After a league-worst 17-65 finish last season, Detroit Pistons GM Troy Weaver says he feels the team is "ready to go" and compete for a playoff spot.
Weaver says "there was never any excuses" for the lack of success, but he feels like the Pistons are better with the addition of new head coach Monty Williams and the return of former No. 1 pick Cade Cunningham,who missed all but a dozen games last season after undergoing surgery to repair a stress fracture in his left leg.
While examining the Eastern Conference landscape in the aftermath of the star player movement such as Lillard's trade to Milwaukee, Weaver doesn't feel that changes the goal in Detroit, which is to return to basketball relevance after finishing .500 or worse in seven consecutive seasons.
"I like what Boston and Milwaukee and the rest of those teams do. That's more fuel to what we're trying to do. Realistic goal for our team? Is to play 82 meaningful games," Weaver said during media day.
"We want to go down to the wire every game with us playing for something. We don't want to just look at the last 25 games and not be in contention. We want to be in contention for 82 games, the entire season."
On the final day the San Antonio Spurs occupied their old facility on 1 Spurs Lane, about a dozen fans stood outside the players exit hoping for an autograph. They were holding the typical items you'd see, such as basketballs and jerseys.
But with 2023 No. 1 pick Victor Wembanyama in town, there was a new offering awaiting Wembanyama's signature: a 6-foot green inflatable alien wearing a black Spurs Wembanyama jersey.
There are murals going up around town, including one Wembanyama posed in front of in his latest Instagram post in which he declares himself a "Certified San Antonian."
"Man, it's just been so comfortable to have people welcome you like this, and I'm very thankful," Wembanyama said Monday. "I'm a very lucky, lucky human."
Not only has Wembanyama started to acclimate himself to his new city, but he also has done so with his new teammates.
"We often have team dinners and team meetings, so I'm really glad everything's happening the way it's happening," Wembanyama said. "And yes, as I was saying, I feel very lucky. I know I'm in a good environment from every aspect."
The Golden State Warriors have become synonymous with small ball, and with the addition of guard Chris Paul and the possibility he could be a starter, the Warriors could have the smallest starting lineup in the NBA.
That being said, would they want more options with size? Draymond Green has heard that before.
"They said we didn't have enough size in 2022, and we won," Green said Monday. "I've been told I wasn't the right size forever, and I've won. ...
"I can show you where we didn't have enough size and we won. In saying that, I'm not totally against having another big."
The Warriors brought in Dwight Howard for a set of workouts a few weeks ago, but nothing materialized. Golden State did add Usman Garuba on a two-way contract and Rudy Gay on a non-guaranteed training camp deal to add some more size.
The two players will surely get more run time in the preseason with Green sidelined for at least the next two weeks with a left ankle sprain -- but the Warriors still don't have a traditional center to back up Kevon Looney.

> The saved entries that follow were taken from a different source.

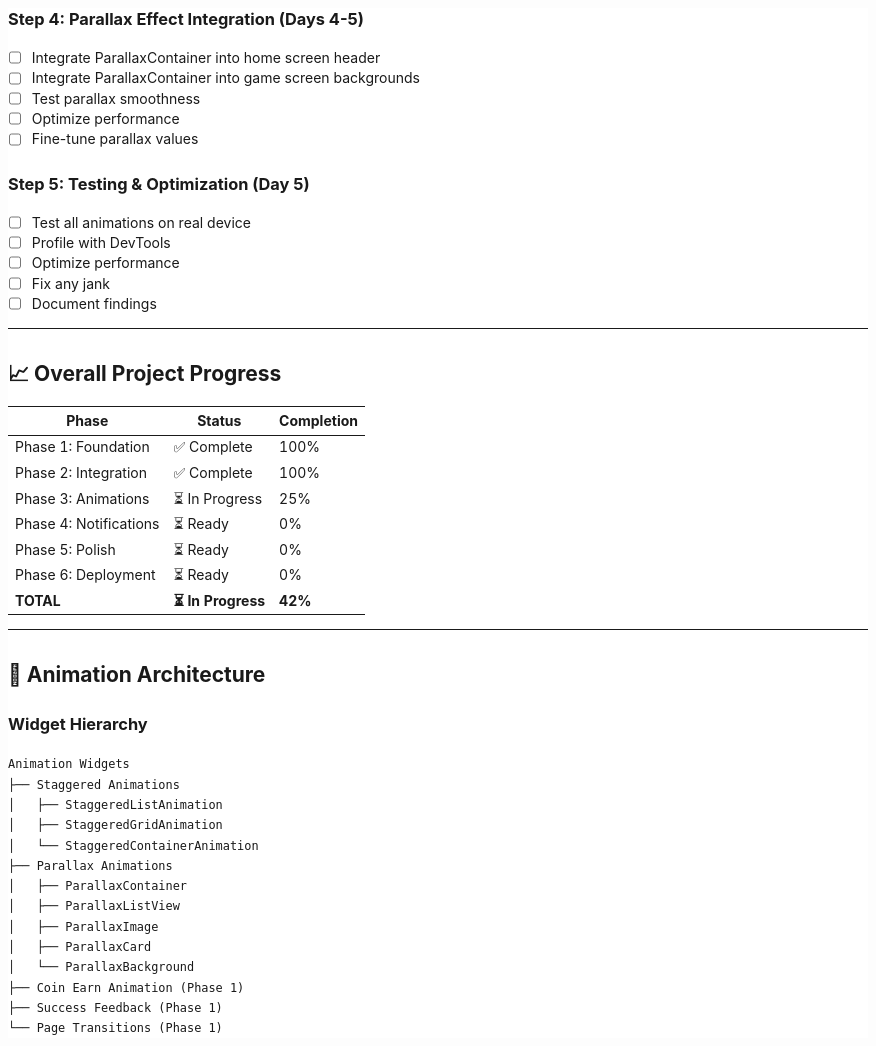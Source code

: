 ### Step 4: Parallax Effect Integration (Days 4-5)
- [ ] Integrate ParallaxContainer into home screen header
- [ ] Integrate ParallaxContainer into game screen backgrounds
- [ ] Test parallax smoothness
- [ ] Optimize performance
- [ ] Fine-tune parallax values

### Step 5: Testing & Optimization (Day 5)
- [ ] Test all animations on real device
- [ ] Profile with DevTools
- [ ] Optimize performance
- [ ] Fix any jank
- [ ] Document findings

---

## 📈 Overall Project Progress

| Phase | Status | Completion |
|-------|--------|-----------|
| Phase 1: Foundation | ✅ Complete | 100% |
| Phase 2: Integration | ✅ Complete | 100% |
| Phase 3: Animations | ⏳ In Progress | 25% |
| Phase 4: Notifications | ⏳ Ready | 0% |
| Phase 5: Polish | ⏳ Ready | 0% |
| Phase 6: Deployment | ⏳ Ready | 0% |
| **TOTAL** | **⏳ In Progress** | **42%** |

---

## 🎨 Animation Architecture

### Widget Hierarchy
```
Animation Widgets
├── Staggered Animations
│   ├── StaggeredListAnimation
│   ├── StaggeredGridAnimation
│   └── StaggeredContainerAnimation
├── Parallax Animations
│   ├── ParallaxContainer
│   ├── ParallaxListView
│   ├── ParallaxImage
│   ├── ParallaxCard
│   └── ParallaxBackground
├── Coin Earn Animation (Phase 1)
├── Success Feedback (Phase 1)
└── Page Transitions (Phase 1)
```
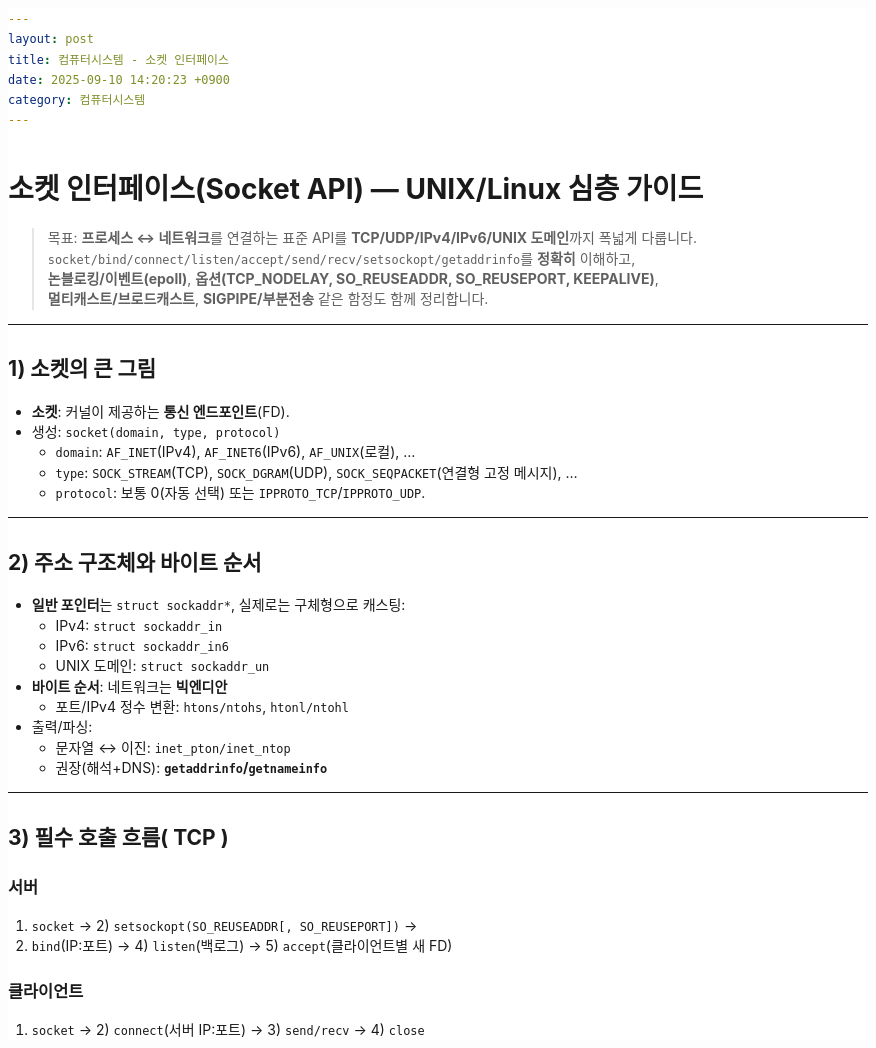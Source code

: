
 ```yaml
---
layout: post
title: 컴퓨터시스템 - 소켓 인터페이스
date: 2025-09-10 14:20:23 +0900
category: 컴퓨터시스템
---
```

# 소켓 인터페이스(Socket API) — UNIX/Linux 심층 가이드

> 목표: **프로세스 ↔ 네트워크**를 연결하는 표준 API를 **TCP/UDP/IPv4/IPv6/UNIX 도메인**까지 폭넓게 다룹니다.  
> `socket/bind/connect/listen/accept/send/recv/setsockopt/getaddrinfo`를 **정확히** 이해하고,  
> **논블로킹/이벤트(epoll)**, **옵션(TCP_NODELAY, SO_REUSEADDR, SO_REUSEPORT, KEEPALIVE)**,  
> **멀티캐스트/브로드캐스트**, **SIGPIPE/부분전송** 같은 함정도 함께 정리합니다.

---

## 1) 소켓의 큰 그림

- **소켓**: 커널이 제공하는 **통신 엔드포인트**(FD).  
- 생성: `socket(domain, type, protocol)`
  - `domain`: `AF_INET`(IPv4), `AF_INET6`(IPv6), `AF_UNIX`(로컬), …
  - `type`: `SOCK_STREAM`(TCP), `SOCK_DGRAM`(UDP), `SOCK_SEQPACKET`(연결형 고정 메시지), …
  - `protocol`: 보통 0(자동 선택) 또는 `IPPROTO_TCP`/`IPPROTO_UDP`.

---

## 2) 주소 구조체와 바이트 순서

- **일반 포인터**는 `struct sockaddr*`, 실제로는 구체형으로 캐스팅:
  - IPv4: `struct sockaddr_in`
  - IPv6: `struct sockaddr_in6`
  - UNIX 도메인: `struct sockaddr_un`
- **바이트 순서**: 네트워크는 **빅엔디안**
  - 포트/IPv4 정수 변환: `htons/ntohs`, `htonl/ntohl`
- 출력/파싱:
  - 문자열 ↔ 이진: `inet_pton/inet_ntop`
  - 권장(해석+DNS): **`getaddrinfo`/`getnameinfo`**

---

## 3) 필수 호출 흐름( TCP )

### 서버
1) `socket` → 2) `setsockopt(SO_REUSEADDR[, SO_REUSEPORT])` →  
3) `bind`(IP:포트) → 4) `listen`(백로그) → 5) `accept`(클라이언트별 새 FD)

### 클라이언트
1) `socket` → 2) `connect`(서버 IP:포트) → 3) `send/recv` → 4) `close`
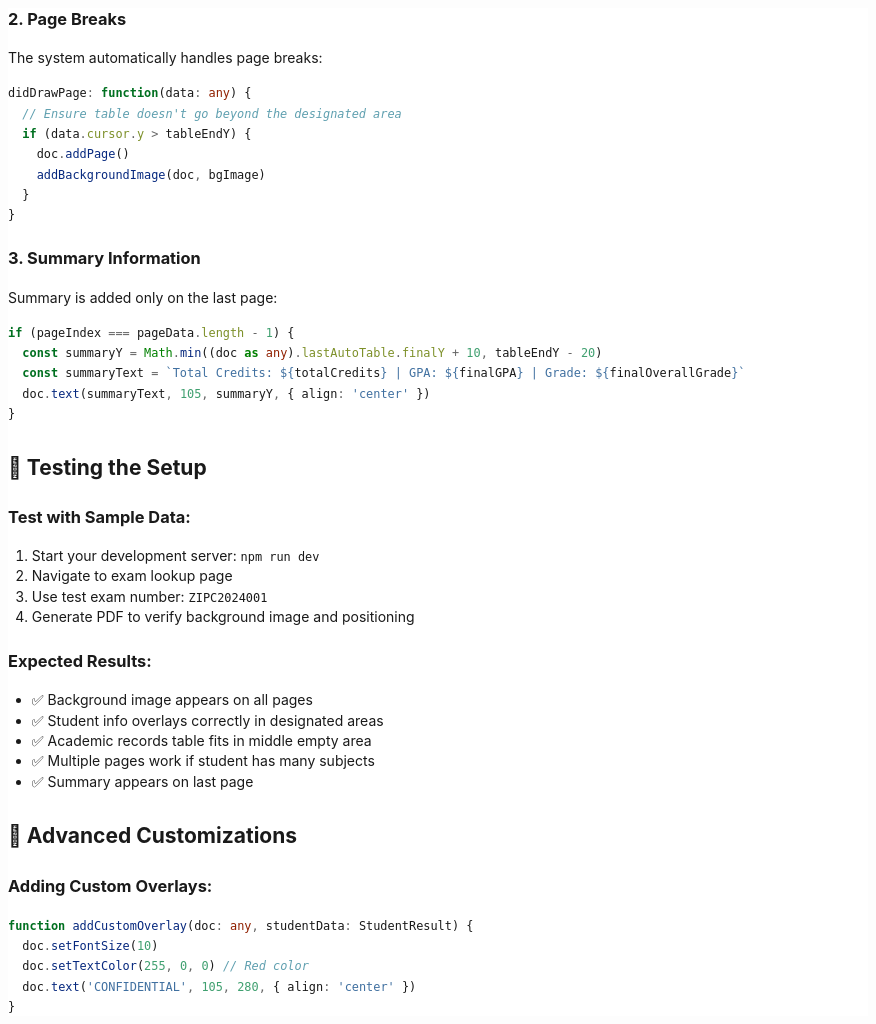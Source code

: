 ### 2. Page Breaks

The system automatically handles page breaks:

```typescript
didDrawPage: function(data: any) {
  // Ensure table doesn't go beyond the designated area
  if (data.cursor.y > tableEndY) {
    doc.addPage()
    addBackgroundImage(doc, bgImage)
  }
}
```

### 3. Summary Information

Summary is added only on the last page:

```typescript
if (pageIndex === pageData.length - 1) {
  const summaryY = Math.min((doc as any).lastAutoTable.finalY + 10, tableEndY - 20)
  const summaryText = `Total Credits: ${totalCredits} | GPA: ${finalGPA} | Grade: ${finalOverallGrade}`
  doc.text(summaryText, 105, summaryY, { align: 'center' })
}
```

## 🧪 Testing the Setup

### Test with Sample Data:

1. Start your development server: `npm run dev`
2. Navigate to exam lookup page
3. Use test exam number: `ZIPC2024001`
4. Generate PDF to verify background image and positioning

### Expected Results:

- ✅ Background image appears on all pages
- ✅ Student info overlays correctly in designated areas
- ✅ Academic records table fits in middle empty area
- ✅ Multiple pages work if student has many subjects
- ✅ Summary appears on last page

## 🎨 Advanced Customizations

### Adding Custom Overlays:

```typescript
function addCustomOverlay(doc: any, studentData: StudentResult) {
  doc.setFontSize(10)
  doc.setTextColor(255, 0, 0) // Red color
  doc.text('CONFIDENTIAL', 105, 280, { align: 'center' })
}
```
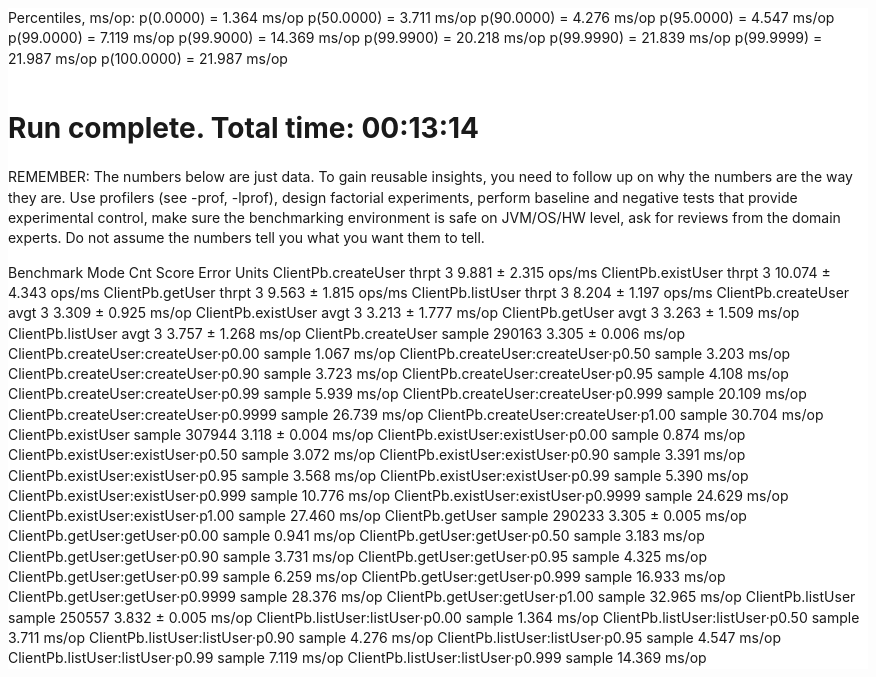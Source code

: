   Percentiles, ms/op:
      p(0.0000) =      1.364 ms/op
     p(50.0000) =      3.711 ms/op
     p(90.0000) =      4.276 ms/op
     p(95.0000) =      4.547 ms/op
     p(99.0000) =      7.119 ms/op
     p(99.9000) =     14.369 ms/op
     p(99.9900) =     20.218 ms/op
     p(99.9990) =     21.839 ms/op
     p(99.9999) =     21.987 ms/op
    p(100.0000) =     21.987 ms/op


# Run complete. Total time: 00:13:14

REMEMBER: The numbers below are just data. To gain reusable insights, you need to follow up on
why the numbers are the way they are. Use profilers (see -prof, -lprof), design factorial
experiments, perform baseline and negative tests that provide experimental control, make sure
the benchmarking environment is safe on JVM/OS/HW level, ask for reviews from the domain experts.
Do not assume the numbers tell you what you want them to tell.

Benchmark                                 Mode     Cnt   Score   Error   Units
ClientPb.createUser                      thrpt       3   9.881 ± 2.315  ops/ms
ClientPb.existUser                       thrpt       3  10.074 ± 4.343  ops/ms
ClientPb.getUser                         thrpt       3   9.563 ± 1.815  ops/ms
ClientPb.listUser                        thrpt       3   8.204 ± 1.197  ops/ms
ClientPb.createUser                       avgt       3   3.309 ± 0.925   ms/op
ClientPb.existUser                        avgt       3   3.213 ± 1.777   ms/op
ClientPb.getUser                          avgt       3   3.263 ± 1.509   ms/op
ClientPb.listUser                         avgt       3   3.757 ± 1.268   ms/op
ClientPb.createUser                     sample  290163   3.305 ± 0.006   ms/op
ClientPb.createUser:createUser·p0.00    sample           1.067           ms/op
ClientPb.createUser:createUser·p0.50    sample           3.203           ms/op
ClientPb.createUser:createUser·p0.90    sample           3.723           ms/op
ClientPb.createUser:createUser·p0.95    sample           4.108           ms/op
ClientPb.createUser:createUser·p0.99    sample           5.939           ms/op
ClientPb.createUser:createUser·p0.999   sample          20.109           ms/op
ClientPb.createUser:createUser·p0.9999  sample          26.739           ms/op
ClientPb.createUser:createUser·p1.00    sample          30.704           ms/op
ClientPb.existUser                      sample  307944   3.118 ± 0.004   ms/op
ClientPb.existUser:existUser·p0.00      sample           0.874           ms/op
ClientPb.existUser:existUser·p0.50      sample           3.072           ms/op
ClientPb.existUser:existUser·p0.90      sample           3.391           ms/op
ClientPb.existUser:existUser·p0.95      sample           3.568           ms/op
ClientPb.existUser:existUser·p0.99      sample           5.390           ms/op
ClientPb.existUser:existUser·p0.999     sample          10.776           ms/op
ClientPb.existUser:existUser·p0.9999    sample          24.629           ms/op
ClientPb.existUser:existUser·p1.00      sample          27.460           ms/op
ClientPb.getUser                        sample  290233   3.305 ± 0.005   ms/op
ClientPb.getUser:getUser·p0.00          sample           0.941           ms/op
ClientPb.getUser:getUser·p0.50          sample           3.183           ms/op
ClientPb.getUser:getUser·p0.90          sample           3.731           ms/op
ClientPb.getUser:getUser·p0.95          sample           4.325           ms/op
ClientPb.getUser:getUser·p0.99          sample           6.259           ms/op
ClientPb.getUser:getUser·p0.999         sample          16.933           ms/op
ClientPb.getUser:getUser·p0.9999        sample          28.376           ms/op
ClientPb.getUser:getUser·p1.00          sample          32.965           ms/op
ClientPb.listUser                       sample  250557   3.832 ± 0.005   ms/op
ClientPb.listUser:listUser·p0.00        sample           1.364           ms/op
ClientPb.listUser:listUser·p0.50        sample           3.711           ms/op
ClientPb.listUser:listUser·p0.90        sample           4.276           ms/op
ClientPb.listUser:listUser·p0.95        sample           4.547           ms/op
ClientPb.listUser:listUser·p0.99        sample           7.119           ms/op
ClientPb.listUser:listUser·p0.999       sample          14.369           ms/op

"At the end of the day, I think [Warriors GM] Mike Dunleavy has done an incredible job of filling impossible shoes," Green said. "The No. 1 thing that Mike has to do is come in and create trust with every move that he's been making and moves that he hasn't made. But communicating with us and making sure we're in the know -- that we know certain things -- is incredible."
Green reiterated the Warriors don't need another big, stating anything they need they already have. But he had a small caveat:
"[The] Lakers are huge. That's who we lost to. So if you look at someone and you're like, 'This is who we lost to, where do we need to improve?' Probably need a little bit more size. Doesn't mean we're necessarily going to lose again if we don't get the size. But it may help."